Appealing to this younger generation, MTV was akin to an early social network. It created a new relationship between popular music and the mass media, changing the very format of television making. But the new TV channel was also conditioned by the politics of broadcasting. Unlike clubs and other urban phenomena, MTV reached out to suburban and small-town areas. It was available in parts of the USA where the cost per mile of digging and installing cable was much lower than in city centres, and thus had the immediate effect of introducing American urban culture to an entirely new younger generation.7 American teenagers could suddenly take part in a whole tranche of cultural activity from the family living room, or, via the second television set, from their own rooms. This domestication of youth entertainment ushered in a wider cultural shift of focus, from public and collective spaces to the private space of the household.
Programming
Launched little more than a year after Ted Turner’s 24-hour news-based pay television channel Cable News Network (CNN), MTV participated, through the screen, in a new type of spatial and temporal construction. Both networks were early embodiments of 24/7, which art historian and media theorist Jonathan Crary has termed Late Capitalism and the Ends of Sleep, marketing a global infrastructure for continuous work and consumption in which any persisting notions of sleep as somehow natural are rendered unacceptable. Selling the illusion of a social world, MTV and CNN created, according to Crary, “a non-social model of mechanic performance and a suspension of living that does not disclose the human cost required to sustain its effectiveness.”8
These forms of uninterrupted infrastructure pioneered by MTV and CNN marked the end of programming and the synchronisation of continuous flows of content, paving the way for narrowcasting, in itself a technological form of postmodern fragmentation. It was no longer a case of a few channels shared by the entire family, but of a multitude of content to choose from – all populated by highly diversified forms of advertisement that were much more targeted towards specific demographic or social groups within the population.
Domesticity
MTV not only contributed to record sales and advertising; it also ushered in the multiplication of television screens –– in kids' bedrooms, the basement, and other colonised domestic spaces. In the immediate post-war period, television, by bringing the outside world inside, and by compressing time and distance, had turned homes into theatres, ideologically akin to the construction of a new American and European suburbia. As explained by author Lynn Spigel, in that period television was, “typically welcomed as a catalyst for renewed domestic values”,9 restoring faith in familial togetherness and in the splendours of consumer capitalism. But together with the multiplication of television sets, a new media environment, conceptually explored in Italian artist Ugo La Pietra’s 1983 project for La Casa Telematica (The Telematic House),10 MTV modified the traditional viewing apparatus of the American household: from a unique focal point, located in the centre of the living room, to a multiplication of centres distributed around the house.
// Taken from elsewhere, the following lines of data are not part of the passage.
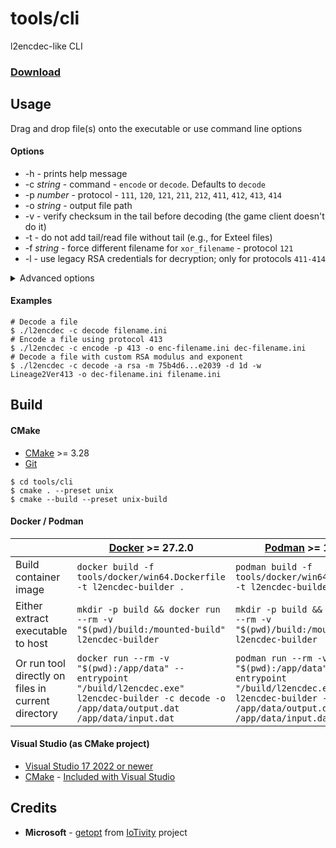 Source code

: # tools/cli

l2encdec-like CLI

### [Download](https://github.com/ritsuwastaken/open-l2encdec/releases/latest)

## Usage

Drag and drop file(s) onto the executable or use command line options

#### Options

- -h - prints help message
- -c _string_ - command - `encode` or `decode`. Defaults to `decode`
- -p _number_ - protocol - `111`, `120`, `121`, `211`, `212`, `411`, `412`, `413`, `414`
- -o _string_ - output file path
- -v - verify checksum in the tail before decoding (the game client doesn't do it)
- -t - do not add tail/read file without tail (e.g., for Exteel files)
- -f _string_ - force different filename for `xor_filename` - protocol `121`
- -l - use legacy RSA credentials for decryption; only for protocols `411-414`

<details>
<summary>Advanced options</summary>

- -a _string_ - encryption algorithm - `blowfish`, `rsa`, `xor`, `xor_position`, `xor_filename`
- -m _string_ - custom modulus for `rsa` in hex
- -e/-d _string_ - custom public or private exponent for `rsa` in hex
- -b _string_ - custom key for `blowfish`
- -x _string_ - custom key for `xor` in hex
- -s _string_ - custom start index for `xor_position` in hex
- -w _string_ - custom wide char header; default: Lineage2Ver + protocol
- -T _string_ - custom tail for encoding, must be exactly 40 characters (20 bytes), e.g., `000000000000000000000000deadbeaf00000000`; contains checksum by default
</details>

#### Examples

```shell
# Decode a file
$ ./l2encdec -c decode filename.ini
# Encode a file using protocol 413
$ ./l2encdec -c encode -p 413 -o enc-filename.ini dec-filename.ini
# Decode a file with custom RSA modulus and exponent
$ ./l2encdec -c decode -a rsa -m 75b4d6...e2039 -d 1d -w Lineage2Ver413 -o dec-filename.ini filename.ini
```

## Build

#### CMake

- [CMake](https://cmake.org/download/) >= 3.28
- [Git](https://git-scm.com/downloads)

```shell
$ cd tools/cli
$ cmake . --preset unix
$ cmake --build --preset unix-build
```

#### Docker / Podman

|                                                    | [Docker](https://docs.docker.com/get-started/get-docker/) >= 27.2.0                                                                               | [Podman](https://podman.io/docs/installation) >= 1.17.2                                                                                           |
| -------------------------------------------------- | ------------------------------------------------------------------------------------------------------------------------------------------------- | ------------------------------------------------------------------------------------------------------------------------------------------------- |
| Build container image                              | `docker build -f tools/docker/win64.Dockerfile -t l2encdec-builder .`                                                                             | `podman build -f tools/docker/win64.Dockerfile -t l2encdec-builder .`                                                                             |
| Either extract executable to host                  | `mkdir -p build && docker run --rm -v "$(pwd)/build:/mounted-build" l2encdec-builder`                                                             | `mkdir -p build && podman run --rm -v "$(pwd)/build:/mounted-build" l2encdec-builder`                                                             |
| Or run tool directly on files in current directory | `docker run --rm -v "$(pwd):/app/data" --entrypoint "/build/l2encdec.exe" l2encdec-builder -c decode -o /app/data/output.dat /app/data/input.dat` | `podman run --rm -v "$(pwd):/app/data" --entrypoint "/build/l2encdec.exe" l2encdec-builder -c decode -o /app/data/output.dat /app/data/input.dat` |

#### Visual Studio (as CMake project)

- [Visual Studio 17 2022 or newer](https://visualstudio.microsoft.com/downloads/)
- [CMake](https://cmake.org/) - [Included with Visual Studio](https://learn.microsoft.com/en-us/cpp/build/cmake-projects-in-visual-studio?view=msvc-170#installation)

## Credits

- **Microsoft** - [getopt](https://github.com/iotivity/iotivity/blob/master/resource/c_common/windows/src/getopt.c) from [IoTivity](https://github.com/iotivity/iotivity) project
In another of his germinal books, Suspensions of Perception: Attention, Spectacle, and Modern Culture, Jonathan Crary writes: “If vision can be said to have any enduring characteristics within the 20th century, it is that it has no enduring features. Rather it is embedded in a pattern of adaptability to new technological relations, social configurations, and economic imperatives.”11 In the early 1980s, with the diversification of television channels, and the advent of cable television in the USA especially, vision, via the apparatus of the screen, became specific: demographically and socially oriented, it transformed the home into a media space of entertainment, education, and, most importantly, targeted consumption. MTV and its related format of the music video were important components of this late 20th-century media environment. They emerged at a precise moment in time and through the convergence of three different factors: technological, social and economic. And while they became, for a time, central to the music industry, they also shaped the space around us: both on the macro scale – the relation between centres and periphery for example – and the micro scale of the home. Now outdated, MTV and music videos have been replaced by other fleeting vision regimes, whose impact on domesticity and territoriality has yet to be fully measured.